Exercise description: Only the lines from the beginning of the entries through the one that holds "to variable $x$" may appear in the answer, written out exactly and free of pictures.

Data supplied:
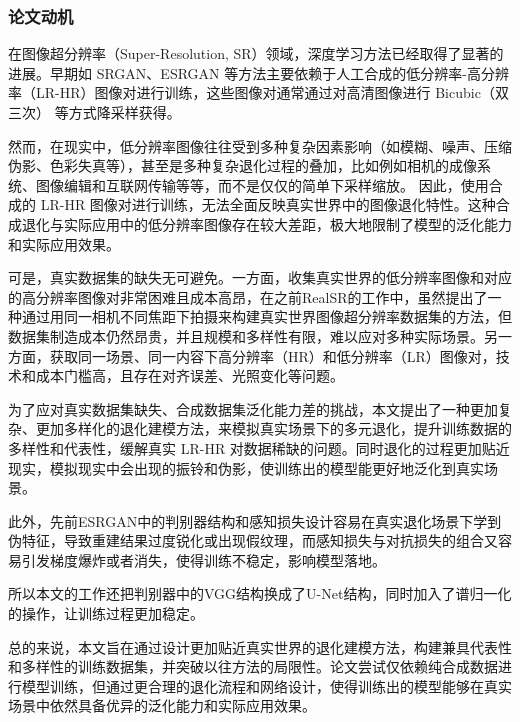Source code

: \documentclass[12pt,AutoFakeBold]{article}
\begin{document}
\subsubsection{论文动机}


在图像超分辨率（Super-Resolution, SR）领域，深度学习方法已经取得了显著的进展。早期如 SRGAN、ESRGAN 等方法主要依赖于人工合成的低分辨率-高分辨率（LR-HR）图像对进行训练，这些图像对通常通过对高清图像进行 Bicubic（双三次） 等方式降采样获得。

然而，在现实中，低分辨率图像往往受到多种复杂因素影响（如模糊、噪声、压缩伪影、色彩失真等），甚至是多种复杂退化过程的叠加，比如例如相机的成像系统、图像编辑和互联⽹传输等等，而不是仅仅的简单下采样缩放。
因此，使用合成的 LR-HR 图像对进行训练，无法全面反映真实世界中的图像退化特性。这种合成退化与实际应用中的低分辨率图像存在较大差距，极大地限制了模型的泛化能力和实际应用效果。

可是，真实数据集的缺失无可避免。一方面，收集真实世界的低分辨率图像和对应的高分辨率图像对非常困难且成本高昂，在之前RealSR\cite{RealSR}的工作中，虽然提出了一种通过用同一相机不同焦距下拍摄来构建真实世界图像超分辨率数据集的方法，但数据集制造成本仍然昂贵，并且规模和多样性有限，难以应对多种实际场景。另一方面，获取同一场景、同一内容下高分辨率（HR）和低分辨率（LR）图像对，技术和成本门槛高，且存在对齐误差、光照变化等问题。

为了应对真实数据集缺失、合成数据集泛化能力差的挑战，本文提出了一种更加复杂、更加多样化的退化建模方法，来模拟真实场景下的多元退化，提升训练数据的多样性和代表性，缓解真实 LR-HR 对数据稀缺的问题。同时退化的过程更加贴近现实，模拟现实中会出现的振铃和伪影，使训练出的模型能更好地泛化到真实场景。

此外，先前ESRGAN\cite{ESRGAN}中的判别器结构和感知损失设计容易在真实退化场景下学到伪特征，导致重建结果过度锐化或出现假纹理，而感知损失与对抗损失的组合又容易引发梯度爆炸或者消失，使得训练不稳定，影响模型落地。

所以本文的工作还把判别器中的VGG结构换成了U-Net结构，同时加入了谱归一化的操作，让训练过程更加稳定。

总的来说，本文旨在通过设计更加贴近真实世界的退化建模方法，构建兼具代表性和多样性的训练数据集，并突破以往方法的局限性。论文尝试仅依赖纯合成数据进行模型训练，但通过更合理的退化流程和网络设计，使得训练出的模型能够在真实场景中依然具备优异的泛化能力和实际应用效果。
\end{document}
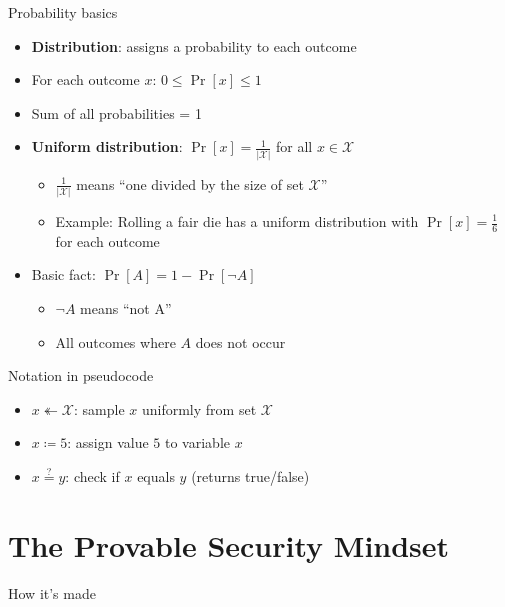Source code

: \ifdefined\PRESENTATION\else\PassOptionsToClass{handout}{beamer}\fi\documentclass[aspectratio=169, lualatex]{beamer}
\begin{document}
\begin{frame}{Probability basics}
	\begin{itemize}[<+->]
		\item \textbf{Distribution}: assigns a probability to each outcome
		\item For each outcome $x$: $0 \leq \Pr[x] \leq 1$
		\item Sum of all probabilities = 1
		\item \textbf{Uniform distribution}: $\Pr[x] = \frac{1}{|\mathcal{X}|}$ for all $x \in \mathcal{X}$
		      \begin{itemize}
			      \item $\frac{1}{|\mathcal{X}|}$ means ``one divided by the size of set $\mathcal{X}$''
			      \item Example: Rolling a fair die has a uniform distribution with $\Pr[x] = \frac{1}{6}$ for each outcome
		      \end{itemize}
		\item Basic fact: $\Pr[A] = 1 - \Pr[\neg A]$
		      \begin{itemize}
			      \item $\neg A$ means ``not A''
			      \item All outcomes where $A$ does not occur
		      \end{itemize}
	\end{itemize}
\end{frame}

\begin{frame}{Notation in pseudocode}
	\begin{itemize}[<+->]
		\item $x \twoheadleftarrow \mathcal{X}$: sample $x$ uniformly from set $\mathcal{X}$
		\item $x \coloneq 5$: assign value $5$ to variable $x$
		\item $x \stackrel{?}{=} y$: check if $x$ equals $y$ (returns true/false)
	\end{itemize}
\end{frame}

\section{The Provable Security Mindset}

\begin{frame}{How it's made}
\end{frame}
\end{document}
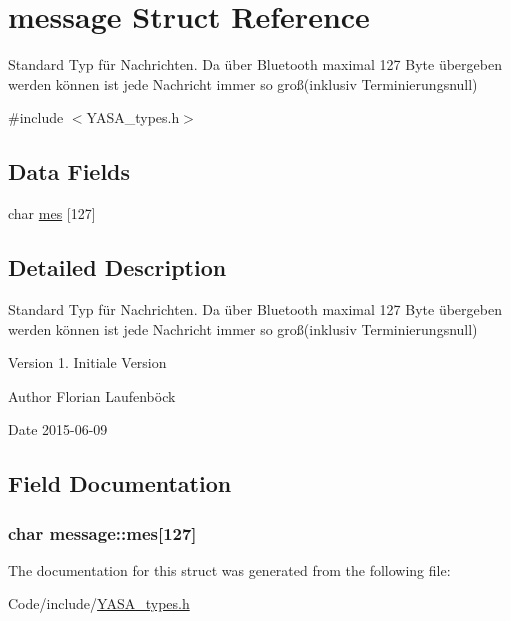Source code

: \hypertarget{structmessage}{\section{message Struct Reference}
\label{structmessage}
}


Standard Typ für Nachrichten. Da über Bluetooth maximal 127 Byte übergeben werden können ist jede Nachricht immer so groß(inklusiv Terminierungsnull)  




{\ttfamily \#include $<$Y\-A\-S\-A\-\_\-types.\-h$>$}

\subsection*{Data Fields}
\begin{DoxyCompactItemize}
\item 
char \hyperlink{structmessage_a7aa45540c93ae9abbacf1ed7dd219a5b}{mes} \mbox{[}127\mbox{]}
\end{DoxyCompactItemize}


\subsection{Detailed Description}
Standard Typ für Nachrichten. Da über Bluetooth maximal 127 Byte übergeben werden können ist jede Nachricht immer so groß(inklusiv Terminierungsnull) 

\begin{DoxyVersion}{Version}
1. Initiale Version 
\end{DoxyVersion}
\begin{DoxyAuthor}{Author}
Florian Laufenböck 
\end{DoxyAuthor}
\begin{DoxyDate}{Date}
2015-\/06-\/09 
\end{DoxyDate}


\subsection{Field Documentation}
\hypertarget{structmessage_a7aa45540c93ae9abbacf1ed7dd219a5b}{
\subsubsection[{mes}]{\setlength{\rightskip}{0pt plus 5cm}char message\-::mes\mbox{[}127\mbox{]}}}\label{structmessage_a7aa45540c93ae9abbacf1ed7dd219a5b}


The documentation for this struct was generated from the following file\-:\begin{DoxyCompactItemize}
\item 
Code/include/\hyperlink{_y_a_s_a__types_8h}{Y\-A\-S\-A\-\_\-types.\-h}\end{DoxyCompactItemize}
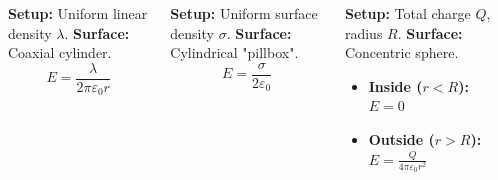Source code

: \begin{frame}
\begin{frame}
\begin{columns}[T]
    \begin{examplebox}
    \vspace{0.1cm}
    \textbf{Setup:} Uniform linear density $\lambda$.
    \textbf{Surface:} Coaxial cylinder.
    \begin{equation*}
    E = \frac{\lambda}{2\pi\varepsilon_0 r}
    \end{equation*}
    \end{examplebox}
    
    \vspace{0.2cm}
    
    \begin{examplebox}
    \vspace{0.1cm}
    \textbf{Setup:} Uniform surface density $\sigma$.
    \textbf{Surface:} Cylindrical "pillbox".
    \begin{equation*}
    E = \frac{\sigma}{2\varepsilon_0}
    \end{equation*}
    \end{examplebox}
    
    \vspace{0.2cm}
    
    \begin{examplebox}
    \vspace{0.1cm}
    \textbf{Setup:} Total charge $Q$, radius $R$.
    \textbf{Surface:} Concentric sphere.
    \begin{itemize}
        \item \textbf{Inside ($r<R$):} $E = 0$
        \item \textbf{Outside ($r>R$):} $E = \frac{Q}{4\pi\varepsilon_0 r^2}$
    \end{itemize}
    \end{examplebox}

    \begin{center}
    \end{center}
    

\end{columns}
\end{frame}
\end{frame}
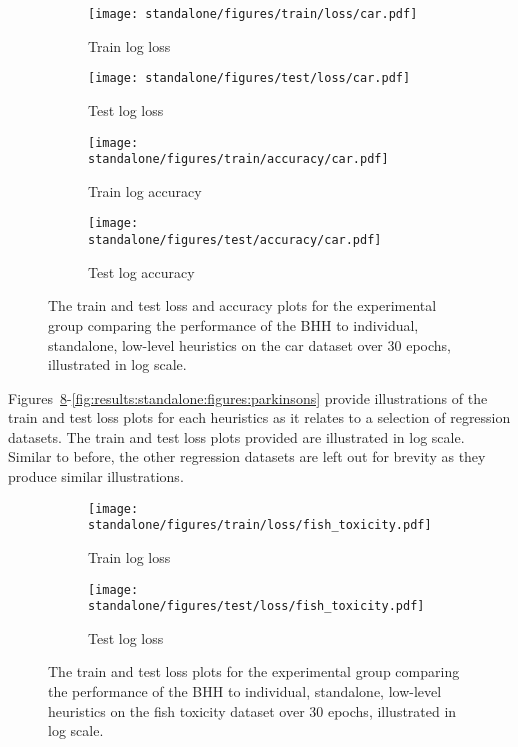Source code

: \begin{figure}[htbp]
	\begin{subfigure}{0.5\textwidth}
		\centering
		\texttt{[image: standalone/figures/train/loss/car.pdf]}
		\caption{Train log loss}
		\label{fig:results:standalone:figures:loss:train:car}
	\end{subfigure}
	\begin{subfigure}{0.5\textwidth}
		\centering
		\texttt{[image: standalone/figures/test/loss/car.pdf]}
		\caption{Test log loss}
		\label{fig:results:standalone:figures:loss:test:car}
	\end{subfigure}
	\par\bigskip
	\begin{subfigure}{0.5\textwidth}
		\centering
		\texttt{[image: standalone/figures/train/accuracy/car.pdf]}
		\caption{Train log accuracy}
		\label{fig:results:standalone:figures:accuracy:train:car}
	\end{subfigure}
	\begin{subfigure}{0.5\textwidth}
		\centering
		\texttt{[image: standalone/figures/test/accuracy/car.pdf]}
		\caption{Test log accuracy}
		\label{fig:results:standalone:figures:accuracy:test:car}
	\end{subfigure}
	\par\bigskip
	\caption{The train and test loss and accuracy plots for the experimental group comparing the performance of the \acs{BHH} to individual, standalone, low-level heuristics on the car dataset over 30 epochs, illustrated in log scale.}
	\label{fig:results:standalone:figures:car}
\end{figure}

Figures~\ref{fig:results:standalone:figures:fish_toxicity}-\ref{fig:results:standalone:figures:parkinsons} provide illustrations of the train and test loss plots for each heuristics as it relates to a selection of regression datasets. The train and test loss plots provided are illustrated in log scale. Similar to before, the other regression datasets are left out for brevity as they produce similar illustrations.

\begin{figure}[htbp]
	\begin{subfigure}{0.5\textwidth}
		\centering
		\texttt{[image: standalone/figures/train/loss/fish\_toxicity.pdf]}
		\caption{Train log loss}
		\label{fig:results:standalone:figures:loss:train:fish_toxicity}
	\end{subfigure}
	\begin{subfigure}{0.5\textwidth}
		\centering
		\texttt{[image: standalone/figures/test/loss/fish\_toxicity.pdf]}
		\caption{Test log loss}
		\label{fig:results:standalone:figures:loss:test:fish_toxicity}
	\end{subfigure}
	\par\bigskip
	\caption{The train and test loss plots for the experimental group comparing the performance of the \acs{BHH} to individual, standalone, low-level heuristics on the fish toxicity dataset over 30 epochs, illustrated in log scale.}
	\label{fig:results:standalone:figures:fish_toxicity}
\end{figure}


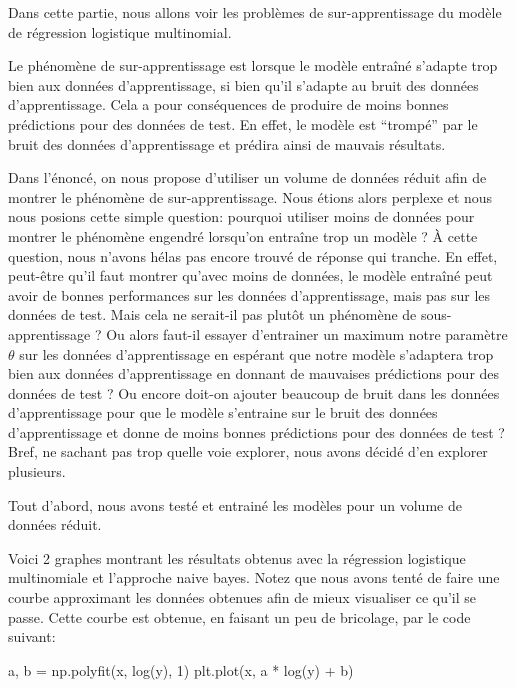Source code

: \documentclass[
]{article}
\newenvironment{Shaded}{}{}
\newcommand{\DecValTok}[1]{\textcolor[rgb]{0.25,0.63,0.44}{#1}}
\newcommand{\NormalTok}[1]{#1}
\newcommand{\OperatorTok}[1]{\textcolor[rgb]{0.40,0.40,0.40}{#1}}
\begin{document}
Dans cette partie, nous allons voir les problèmes de sur-apprentissage
du modèle de régression logistique multinomial.

Le phénomène de sur-apprentissage est lorsque le modèle entraîné
s'adapte trop bien aux données d'apprentissage, si bien qu'il s'adapte
au bruit des données d'apprentissage. Cela a pour conséquences de
produire de moins bonnes prédictions pour des données de test. En effet,
le modèle est ``trompé'' par le bruit des données d'apprentissage et
prédira ainsi de mauvais résultats.

Dans l'énoncé, on nous propose d'utiliser un volume de données réduit
afin de montrer le phénomène de sur-apprentissage. Nous étions alors
perplexe et nous nous posions cette simple question: pourquoi utiliser
moins de données pour montrer le phénomène engendré lorsqu'on entraîne
trop un modèle ? À cette question, nous n'avons hélas pas encore trouvé
de réponse qui tranche. En effet, peut-être qu'il faut montrer qu'avec
moins de données, le modèle entraîné peut avoir de bonnes performances
sur les données d'apprentissage, mais pas sur les données de test. Mais
cela ne serait-il pas plutôt un phénomène de sous-apprentissage ? Ou
alors faut-il essayer d'entrainer un maximum notre paramètre \(\theta\)
sur les données d'apprentissage en espérant que notre modèle s'adaptera
trop bien aux données d'apprentissage en donnant de mauvaises
prédictions pour des données de test ? Ou encore doit-on ajouter
beaucoup de bruit dans les données d'apprentissage pour que le modèle
s'entraine sur le bruit des données d'apprentissage et donne de moins
bonnes prédictions pour des données de test ? Bref, ne sachant pas trop
quelle voie explorer, nous avons décidé d'en explorer plusieurs.

Tout d'abord, nous avons testé et entrainé les modèles pour un volume de
données réduit.

Voici 2 graphes montrant les résultats obtenus avec la régression
logistique multinomiale et l'approche naive bayes. Notez que nous avons
tenté de faire une courbe approximant les données obtenues afin de mieux
visualiser ce qu'il se passe. Cette courbe est obtenue, en faisant un
peu de bricolage, par le code suivant:

\begin{Shaded}
\begin{Highlighting}[]
\NormalTok{a, b }\OperatorTok{=}\NormalTok{ np.polyfit(x, log(y), }\DecValTok{1}\NormalTok{)}
\NormalTok{plt.plot(x, a }\OperatorTok{*}\NormalTok{ log(y) }\OperatorTok{+}\NormalTok{ b)}
\end{Highlighting}
\end{Shaded}
\end{document}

Result for this task:
Source code

: \documentclass[12pt,AutoFakeBold]{article}
\begin{document}
\subsubsection{论文动机}


在图像超分辨率（Super-Resolution, SR）领域，深度学习方法已经取得了显著的进展。早期如 SRGAN、ESRGAN 等方法主要依赖于人工合成的低分辨率-高分辨率（LR-HR）图像对进行训练，这些图像对通常通过对高清图像进行 Bicubic（双三次） 等方式降采样获得。

然而，在现实中，低分辨率图像往往受到多种复杂因素影响（如模糊、噪声、压缩伪影、色彩失真等），甚至是多种复杂退化过程的叠加，比如例如相机的成像系统、图像编辑和互联⽹传输等等，而不是仅仅的简单下采样缩放。
因此，使用合成的 LR-HR 图像对进行训练，无法全面反映真实世界中的图像退化特性。这种合成退化与实际应用中的低分辨率图像存在较大差距，极大地限制了模型的泛化能力和实际应用效果。

可是，真实数据集的缺失无可避免。一方面，收集真实世界的低分辨率图像和对应的高分辨率图像对非常困难且成本高昂，在之前RealSR\cite{RealSR}的工作中，虽然提出了一种通过用同一相机不同焦距下拍摄来构建真实世界图像超分辨率数据集的方法，但数据集制造成本仍然昂贵，并且规模和多样性有限，难以应对多种实际场景。另一方面，获取同一场景、同一内容下高分辨率（HR）和低分辨率（LR）图像对，技术和成本门槛高，且存在对齐误差、光照变化等问题。

为了应对真实数据集缺失、合成数据集泛化能力差的挑战，本文提出了一种更加复杂、更加多样化的退化建模方法，来模拟真实场景下的多元退化，提升训练数据的多样性和代表性，缓解真实 LR-HR 对数据稀缺的问题。同时退化的过程更加贴近现实，模拟现实中会出现的振铃和伪影，使训练出的模型能更好地泛化到真实场景。

此外，先前ESRGAN\cite{ESRGAN}中的判别器结构和感知损失设计容易在真实退化场景下学到伪特征，导致重建结果过度锐化或出现假纹理，而感知损失与对抗损失的组合又容易引发梯度爆炸或者消失，使得训练不稳定，影响模型落地。

所以本文的工作还把判别器中的VGG结构换成了U-Net结构，同时加入了谱归一化的操作，让训练过程更加稳定。

总的来说，本文旨在通过设计更加贴近真实世界的退化建模方法，构建兼具代表性和多样性的训练数据集，并突破以往方法的局限性。论文尝试仅依赖纯合成数据进行模型训练，但通过更合理的退化流程和网络设计，使得训练出的模型能够在真实场景中依然具备优异的泛化能力和实际应用效果。
\end{document}
Source code

: \ifdefined\PRESENTATION\else\PassOptionsToClass{handout}{beamer}\fi\documentclass[aspectratio=169, lualatex]{beamer}
\begin{document}
\begin{frame}{Probability basics}
	\begin{itemize}[<+->]
		\item \textbf{Distribution}: assigns a probability to each outcome
		\item For each outcome $x$: $0 \leq \Pr[x] \leq 1$
		\item Sum of all probabilities = 1
		\item \textbf{Uniform distribution}: $\Pr[x] = \frac{1}{|\mathcal{X}|}$ for all $x \in \mathcal{X}$
		      \begin{itemize}
			      \item $\frac{1}{|\mathcal{X}|}$ means ``one divided by the size of set $\mathcal{X}$''
			      \item Example: Rolling a fair die has a uniform distribution with $\Pr[x] = \frac{1}{6}$ for each outcome
		      \end{itemize}
		\item Basic fact: $\Pr[A] = 1 - \Pr[\neg A]$
		      \begin{itemize}
			      \item $\neg A$ means ``not A''
			      \item All outcomes where $A$ does not occur
		      \end{itemize}
	\end{itemize}
\end{frame}

\begin{frame}{Notation in pseudocode}
	\begin{itemize}[<+->]
		\item $x \twoheadleftarrow \mathcal{X}$: sample $x$ uniformly from set $\mathcal{X}$
		\item $x \coloneq 5$: assign value $5$ to variable $x$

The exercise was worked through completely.